Сема услышал звуки сплевывания среди рати, недовольный шепот. Родные боги издревле другому учили — почитанию мудрых, равенству и уважению к тем, кто проявил доблесть, кто делами своими заслужил похвалу и честь. А грамоте волхвы учили всех желающих, коли было к тому стремление. Но то ли не слышат старые боги, то ли Дый на глаза повязку набросил. Не видят, что с внуками их делается, и позволяют учителям-волхвам на кострах гореть да под лезвиями кровью истекать, когда в диспутах с чернорясенными у тех слова заканчиваются.

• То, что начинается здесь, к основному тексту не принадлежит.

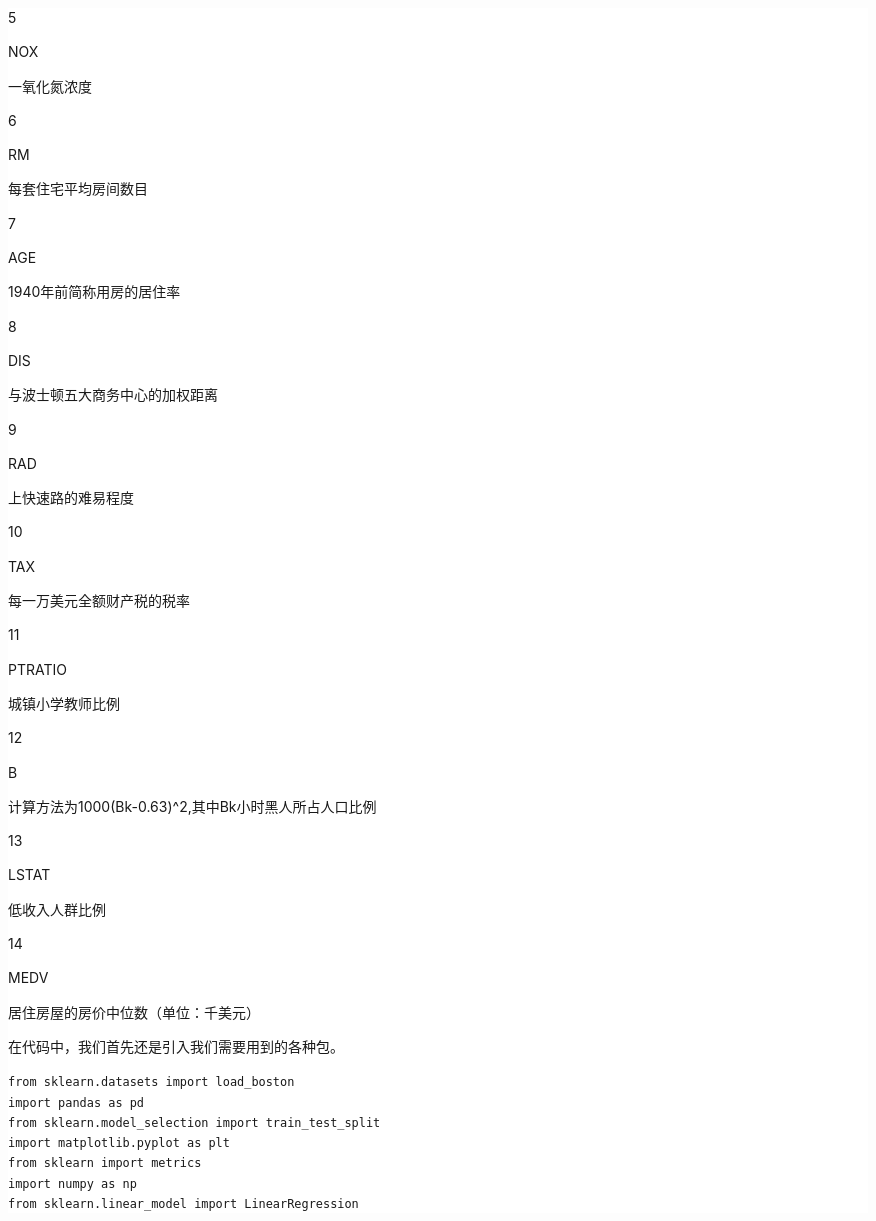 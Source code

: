 5

NOX

一氧化氮浓度

6

RM

每套住宅平均房间数目

7

AGE

1940年前简称用房的居住率

8

DIS

与波士顿五大商务中心的加权距离

9

RAD

上快速路的难易程度

10

TAX

每一万美元全额财产税的税率

11

PTRATIO

城镇小学教师比例

12

B

计算方法为1000(Bk-0.63)^2,其中Bk小时黑人所占人口比例

13

LSTAT

低收入人群比例

14

MEDV

居住房屋的房价中位数（单位：千美元）

在代码中，我们首先还是引入我们需要用到的各种包。

```
from sklearn.datasets import load_boston 
import pandas as pd
from sklearn.model_selection import train_test_split
import matplotlib.pyplot as plt
from sklearn import metrics
import numpy as np
from sklearn.linear_model import LinearRegression 
```
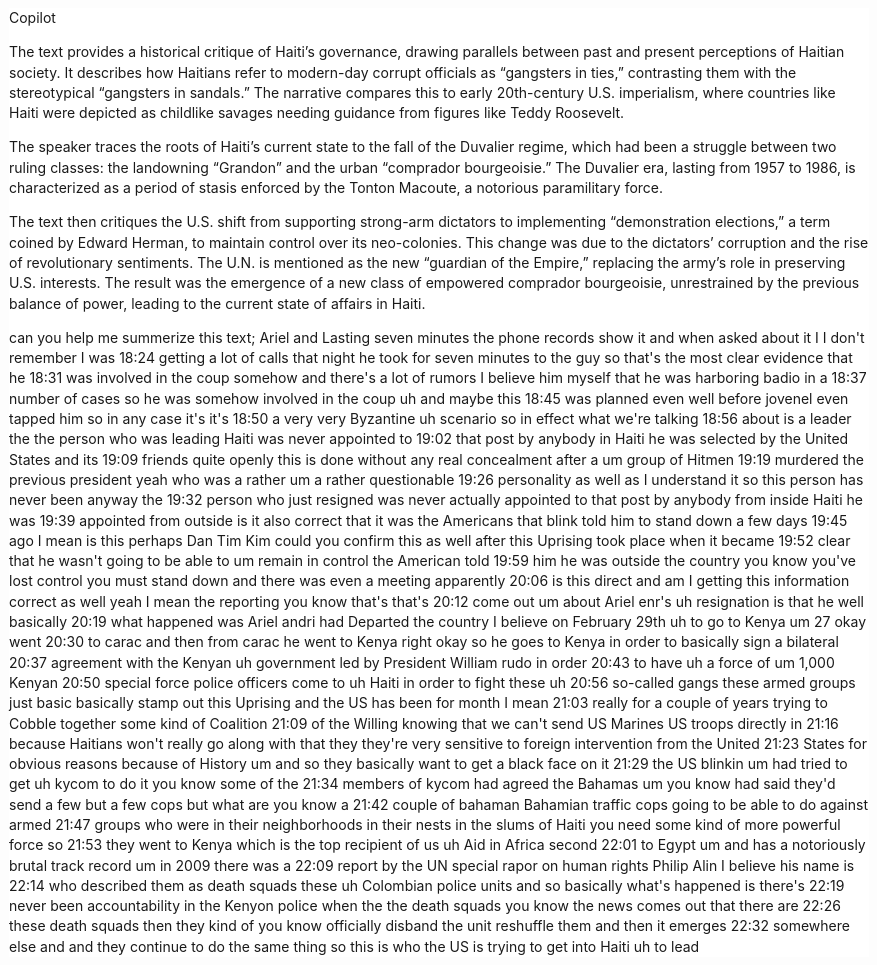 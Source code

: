 Copilot

The text provides a historical critique of Haiti’s governance, drawing parallels between past and present perceptions of Haitian society. It describes how Haitians refer to modern-day corrupt officials as “gangsters in ties,” contrasting them with the stereotypical “gangsters in sandals.” The narrative compares this to early 20th-century U.S. imperialism, where countries like Haiti were depicted as childlike savages needing guidance from figures like Teddy Roosevelt.

The speaker traces the roots of Haiti’s current state to the fall of the Duvalier regime, which had been a struggle between two ruling classes: the landowning “Grandon” and the urban “comprador bourgeoisie.” The Duvalier era, lasting from 1957 to 1986, is characterized as a period of stasis enforced by the Tonton Macoute, a notorious paramilitary force.

The text then critiques the U.S. shift from supporting strong-arm dictators to implementing “demonstration elections,” a term coined by Edward Herman, to maintain control over its neo-colonies. This change was due to the dictators’ corruption and the rise of revolutionary sentiments. The U.N. is mentioned as the new “guardian of the Empire,” replacing the army’s role in preserving U.S. interests. The result was the emergence of a new class of empowered comprador bourgeoisie, unrestrained by the previous balance of power, leading to the current state of affairs in Haiti.

can you help me summerize this text; Ariel and Lasting seven minutes the phone records show it and when asked about it I I don't remember I was 18:24 getting a lot of calls that night he took for seven minutes to the guy so that's the most clear evidence that he 18:31 was involved in the coup somehow and there's a lot of rumors I believe him myself that he was harboring badio in a 18:37 number of cases so he was somehow involved in the coup uh and maybe this 18:45 was planned even well before jovenel even tapped him so in any case it's it's 18:50 a very very Byzantine uh scenario so in effect what we're talking 18:56 about is a leader the the person who was leading Haiti was never appointed to 19:02 that post by anybody in Haiti he was selected by the United States and its 19:09 friends quite openly this is done without any real concealment after a um group of Hitmen 19:19 murdered the previous president yeah who was a rather um a rather questionable 19:26 personality as well as I understand it so this person has never been anyway the 19:32 person who just resigned was never actually appointed to that post by anybody from inside Haiti he was 19:39 appointed from outside is it also correct that it was the Americans that blink told him to stand down a few days 19:45 ago I mean is this perhaps Dan Tim Kim could you confirm this as well after this Uprising took place when it became 19:52 clear that he wasn't going to be able to um remain in control the American told 19:59 him he was outside the country you know you've lost control you must stand down and there was even a meeting apparently 20:06 is this direct and am I getting this information correct as well yeah I mean the reporting you know that's that's 20:12 come out um about Ariel enr's uh resignation is that he well basically 20:19 what happened was Ariel andri had Departed the country I believe on February 29th uh to go to Kenya um 27 okay went 20:30 to carac and then from carac he went to Kenya right okay so he goes to Kenya in order to basically sign a bilateral 20:37 agreement with the Kenyan uh government led by President William rudo in order 20:43 to have uh a force of um 1,000 Kenyan 20:50 special force police officers come to uh Haiti in order to fight these uh 20:56 so-called gangs these armed groups just basic basically stamp out this Uprising and the US has been for month I mean 21:03 really for a couple of years trying to Cobble together some kind of Coalition 21:09 of the Willing knowing that we can't send US Marines US troops directly in 21:16 because Haitians won't really go along with that they they're very sensitive to foreign intervention from the United 21:23 States for obvious reasons because of History um and so they basically want to get a black face on it 21:29 the US blinkin um had tried to get uh kycom to do it you know some of the 21:34 members of kycom had agreed the Bahamas um you know had said they'd send a few but a few cops but what are you know a 21:42 couple of bahaman Bahamian traffic cops going to be able to do against armed 21:47 groups who were in their neighborhoods in their nests in the slums of Haiti you need some kind of more powerful force so 21:53 they went to Kenya which is the top recipient of us uh Aid in Africa second 22:01 to Egypt um and has a notoriously brutal track record um in 2009 there was a 22:09 report by the UN special rapor on human rights Philip Alin I believe his name is 22:14 who described them as death squads these uh Colombian police units and so basically what's happened is there's 22:19 never been accountability in the Kenyon police when the the death squads you know the news comes out that there are 22:26 these death squads then they kind of you know officially disband the unit reshuffle them and then it emerges 22:32 somewhere else and and they continue to do the same thing so this is who the US is trying to get into Haiti uh to lead
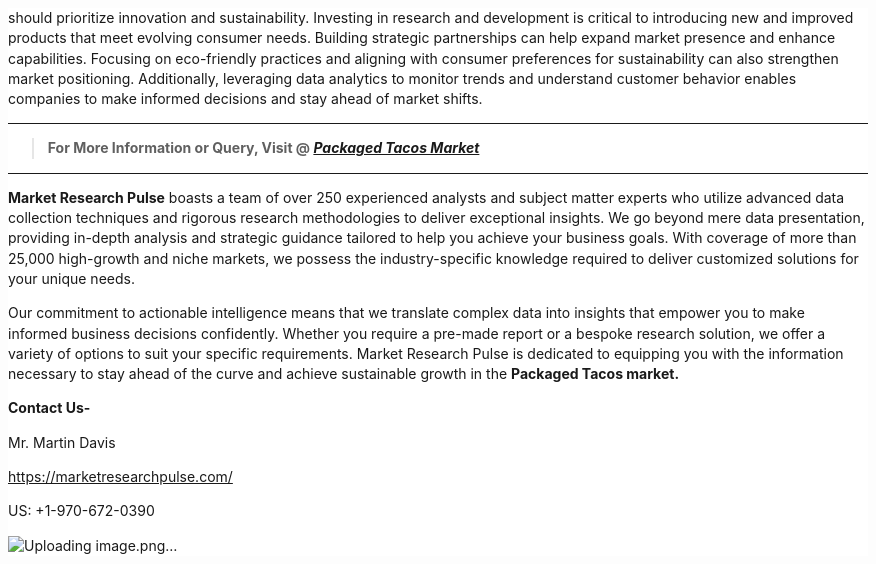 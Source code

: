 should prioritize innovation and sustainability. Investing in research and development is critical to introducing new and improved products that meet evolving consumer needs. Building strategic partnerships can help expand market presence and enhance capabilities. Focusing on eco-friendly practices and aligning with consumer preferences for sustainability can also strengthen market positioning. Additionally, leveraging data analytics to monitor trends and understand customer behavior enables companies to make informed decisions and stay ahead of market shifts.</p><hr /><blockquote><p><strong>For More Information or Query, Visit @&nbsp;<em><a href="https://marketresearchpulse.com/report/66775/packaged-tacos-market?utm_source=Linkedin&utm_medium=0116">Packaged Tacos Market</a></em></strong></p></blockquote><hr /><p><strong>Market Research Pulse</strong> boasts a team of over 250 experienced analysts and subject matter experts who utilize advanced data collection techniques and rigorous research methodologies to deliver exceptional insights. We go beyond mere data presentation, providing in-depth analysis and strategic guidance tailored to help you achieve your business goals. With coverage of more than 25,000 high-growth and niche markets, we possess the industry-specific knowledge required to deliver customized solutions for your unique needs.</p><p>Our commitment to actionable intelligence means that we translate complex data into insights that empower you to make informed business decisions confidently. Whether you require a pre-made report or a bespoke research solution, we offer a variety of options to suit your specific requirements. Market Research Pulse is dedicated to equipping you with the information necessary to stay ahead of the curve and achieve sustainable growth in the <strong>Packaged Tacos market.</strong></p><p><strong>Contact Us-</strong></p><p>Mr. Martin Davis</p><p>https://marketresearchpulse.com/</p><p>US: +1-970-672-0390</p>
![Uploading image.png…]()
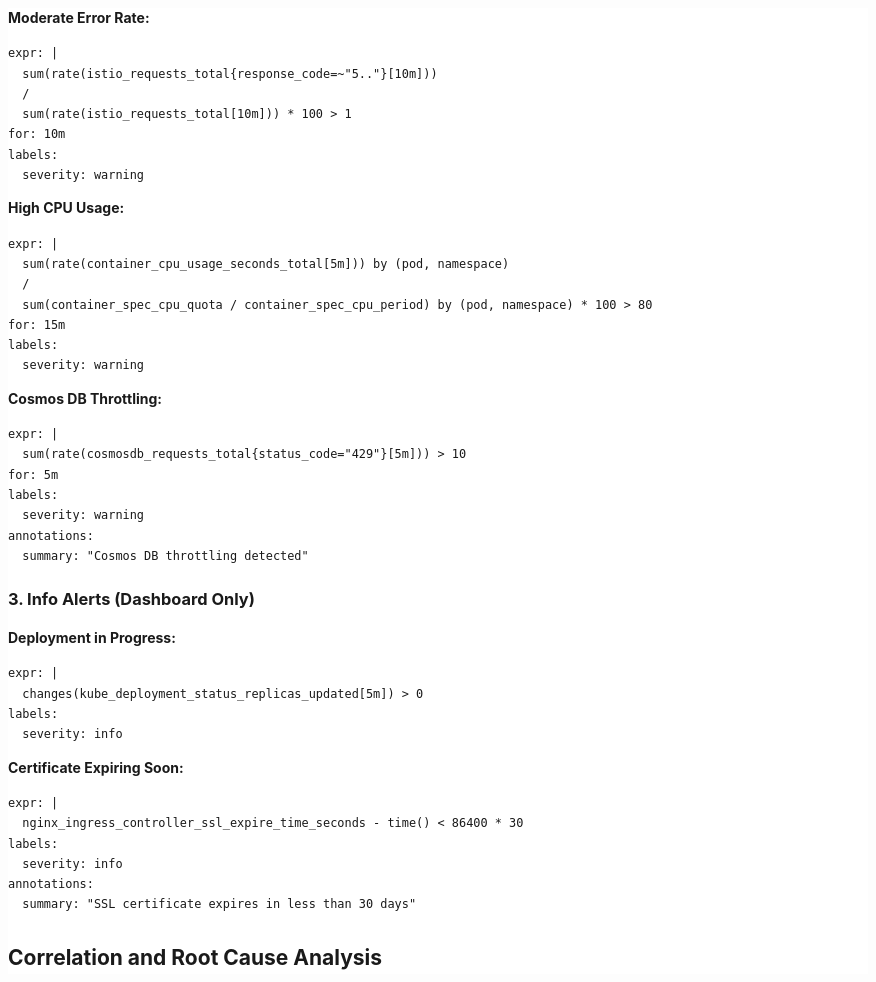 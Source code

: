 **Moderate Error Rate:**
```promql
expr: |
  sum(rate(istio_requests_total{response_code=~"5.."}[10m])) 
  / 
  sum(rate(istio_requests_total[10m])) * 100 > 1
for: 10m
labels:
  severity: warning
```

**High CPU Usage:**
```promql
expr: |
  sum(rate(container_cpu_usage_seconds_total[5m])) by (pod, namespace)
  /
  sum(container_spec_cpu_quota / container_spec_cpu_period) by (pod, namespace) * 100 > 80
for: 15m
labels:
  severity: warning
```

**Cosmos DB Throttling:**
```promql
expr: |
  sum(rate(cosmosdb_requests_total{status_code="429"}[5m])) > 10
for: 5m
labels:
  severity: warning
annotations:
  summary: "Cosmos DB throttling detected"
```

### 3. Info Alerts (Dashboard Only)

**Deployment in Progress:**
```promql
expr: |
  changes(kube_deployment_status_replicas_updated[5m]) > 0
labels:
  severity: info
```

**Certificate Expiring Soon:**
```promql
expr: |
  nginx_ingress_controller_ssl_expire_time_seconds - time() < 86400 * 30
labels:
  severity: info
annotations:
  summary: "SSL certificate expires in less than 30 days"
```

## Correlation and Root Cause Analysis
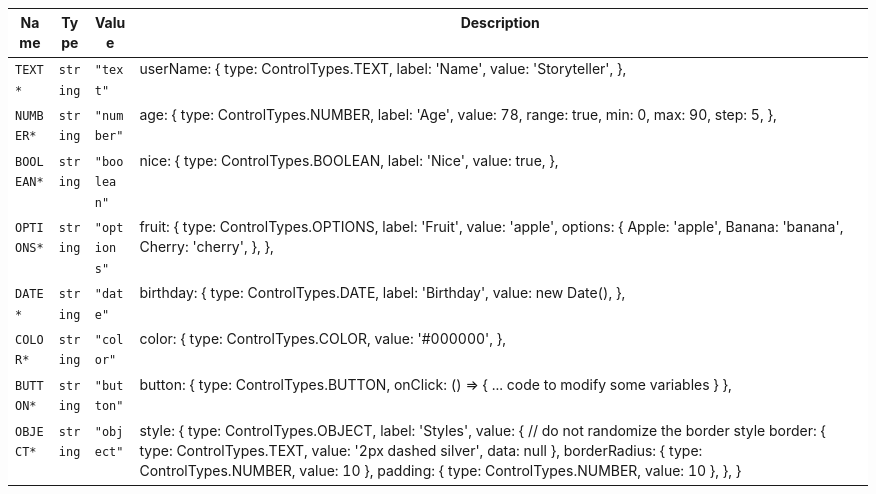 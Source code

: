 | Name       | Type     | Value       | Description                                                                                                                                                                                                                                                                                                                                                                                                                                                                                                                                                             |
| ---------- | -------- | ----------- | ----------------------------------------------------------------------------------------------------------------------------------------------------------------------------------------------------------------------------------------------------------------------------------------------------------------------------------------------------------------------------------------------------------------------------------------------------------------------------------------------------------------------------------------------------------------------- |
| `TEXT*`    | `string` | `"text"`    | userName: {   type: ControlTypes.TEXT,   label: 'Name',   value: 'Storyteller', },                                                                                                                                                                                                                                                                                                                                                                                                                                                                                      |
| `NUMBER*`  | `string` | `"number"`  | age: {  type: ControlTypes.NUMBER,  label: 'Age',  value: 78,  range: true,  min: 0,  max: 90,  step: 5, },                                                                                                                                                                                                                                                                                                                                                                                                                                                             |
| `BOOLEAN*` | `string` | `"boolean"` | nice: {  type: ControlTypes.BOOLEAN,  label: 'Nice',  value: true, },                                                                                                                                                                                                                                                                                                                                                                                                                                                                                                   |
| `OPTIONS*` | `string` | `"options"` | fruit: {   type: ControlTypes.OPTIONS,   label: 'Fruit',   value: 'apple',   options: {     Apple: 'apple',     Banana: 'banana',     Cherry: 'cherry',   }, },                                                                                                                                                                                                                                                                                                                                                                                                         |
| `DATE*`    | `string` | `"date"`    | birthday: {  type: ControlTypes.DATE,  label: 'Birthday',  value: new Date(), },                                                                                                                                                                                                                                                                                                                                                                                                                                                                                        |
| `COLOR*`   | `string` | `"color"`   | color: {   type: ControlTypes.COLOR,   value: '#000000', },                                                                                                                                                                                                                                                                                                                                                                                                                                                                                                             |
| `BUTTON*`  | `string` | `"button"`  | button: {  type: ControlTypes.BUTTON,   onClick: () => {    ... code to modify some variables  } },                                                                                                                                                                                                                                                                                                                                                                                                                                                                     |
| `OBJECT*`  | `string` | `"object"`  | style: {   type: ControlTypes.OBJECT,   label: 'Styles',   value: {     // do not randomize the border style     border: { type: ControlTypes.TEXT, value: '2px dashed silver', data: null },     borderRadius: { type: ControlTypes.NUMBER, value: 10 },     padding: { type: ControlTypes.NUMBER, value: 10 },   }, }                                                                                                                                                                                                                                                 | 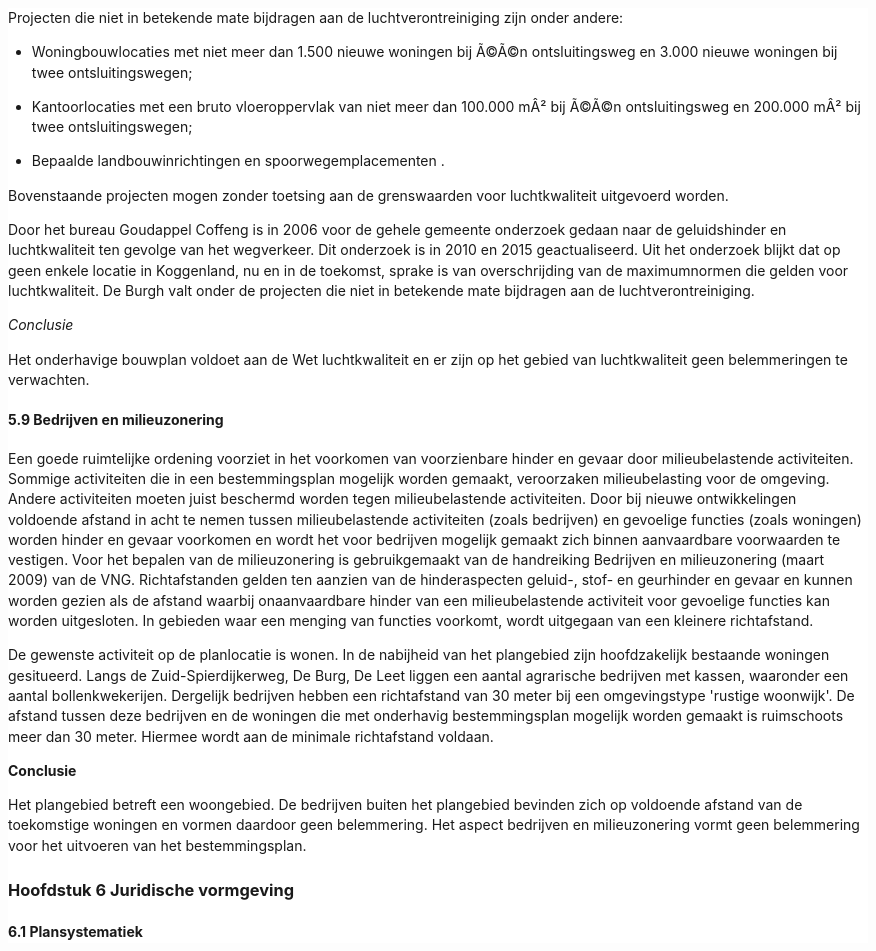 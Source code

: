 Projecten die niet in betekende mate bijdragen aan de luchtverontreiniging zijn onder andere:

* Woningbouwlocaties met niet meer dan 1\.500 nieuwe woningen bij Ã©Ã©n ontsluitingsweg en 3\.000 nieuwe woningen bij twee ontsluitingswegen;

* Kantoorlocaties met een bruto vloeroppervlak van niet meer dan 100\.000 mÂ² bij Ã©Ã©n ontsluitingsweg en 200\.000 mÂ² bij twee ontsluitingswegen;

* Bepaalde landbouwinrichtingen en spoorwegemplacementen .

Bovenstaande projecten mogen zonder toetsing aan de grenswaarden voor luchtkwaliteit uitgevoerd worden.

Door het bureau Goudappel Coffeng is in 2006 voor de gehele gemeente onderzoek gedaan naar de geluidshinder en luchtkwaliteit ten gevolge van het wegverkeer. Dit onderzoek is in 2010 en 2015 geactualiseerd. Uit het onderzoek blijkt dat op geen enkele locatie in Koggenland, nu en in de toekomst, sprake is van overschrijding van de maximumnormen die gelden voor luchtkwaliteit. De Burgh valt onder de projecten die niet in betekende mate bijdragen aan de luchtverontreiniging.

*Conclusie*

Het onderhavige bouwplan voldoet aan de Wet luchtkwaliteit en er zijn op het gebied van luchtkwaliteit geen belemmeringen te verwachten.

#### 5\.9 Bedrijven en milieuzonering

Een goede ruimtelijke ordening voorziet in het voorkomen van voorzienbare hinder en gevaar door milieubelastende activiteiten. Sommige activiteiten die in een bestemmingsplan mogelijk worden gemaakt, veroorzaken milieubelasting voor de omgeving. Andere activiteiten moeten juist beschermd worden tegen milieubelastende activiteiten. Door bij nieuwe ontwikkelingen voldoende afstand in acht te nemen tussen milieubelastende activiteiten (zoals bedrijven) en gevoelige functies (zoals woningen) worden hinder en gevaar voorkomen en wordt het voor bedrijven mogelijk gemaakt zich binnen aanvaardbare voorwaarden te vestigen. Voor het bepalen van de milieuzonering is gebruikgemaakt van de handreiking Bedrijven en milieuzonering (maart 2009\) van de VNG. Richtafstanden gelden ten aanzien van de hinderaspecten geluid\-, stof\- en geurhinder en gevaar en kunnen worden gezien als de afstand waarbij onaanvaardbare hinder van een milieubelastende activiteit voor gevoelige functies kan worden uitgesloten. In gebieden waar een menging van functies voorkomt, wordt uitgegaan van een kleinere richtafstand.

De gewenste activiteit op de planlocatie is wonen. In de nabijheid van het plangebied zijn hoofdzakelijk bestaande woningen gesitueerd. Langs de Zuid\-Spierdijkerweg, De Burg, De Leet liggen een aantal agrarische bedrijven met kassen, waaronder een aantal bollenkwekerijen. Dergelijk bedrijven hebben een richtafstand van 30 meter bij een omgevingstype 'rustige woonwijk'. De afstand tussen deze bedrijven en de woningen die met onderhavig bestemmingsplan mogelijk worden gemaakt is ruimschoots meer dan 30 meter. Hiermee wordt aan de minimale richtafstand voldaan.

**Conclusie**

Het plangebied betreft een woongebied. De bedrijven buiten het plangebied bevinden zich op voldoende afstand van de toekomstige woningen en vormen daardoor geen belemmering. Het aspect bedrijven en milieuzonering vormt geen belemmering voor het uitvoeren van het bestemmingsplan.

### Hoofdstuk 6 Juridische vormgeving

#### 6\.1 Plansystematiek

Не все еще приняли нового бога и свыклись с унижением. На лицах читалось, что князь теперь всех вокруг в грязь вбивает, а новую свиту свою превозносит. На лице князя, который недовольно посмотрел на сплевывающих, читалось, что в бой радетели старой веры пойдут в первых рядах. Так скоро и сгинут, забираемые в Ирий детьми Рода. Если вначале в дружине христиане были в диковинку, то со временем состав обновлялся.

— Говори, раб… божий, — без эмоций ответил Владимир.

— Сын мой меньшой, борец добрый. С детства положить на землю его никто не мог. Вели ему бороться. Твоего слова не ослушается. А коли не веришь, испытай его.

И старичок, подскочив с колен, подбежал к строю и выхватил за руку ничем не выдающегося мужа. Был парень в светлой рубахе и кольчуге поверх нее. Отдернул он руку старика и отбросил с презрением:

— Не отец ты мне, прихвостень иудейский. Умер отец мой, а тебя леший привел. Нашел бы того лешего — как есть убил бы.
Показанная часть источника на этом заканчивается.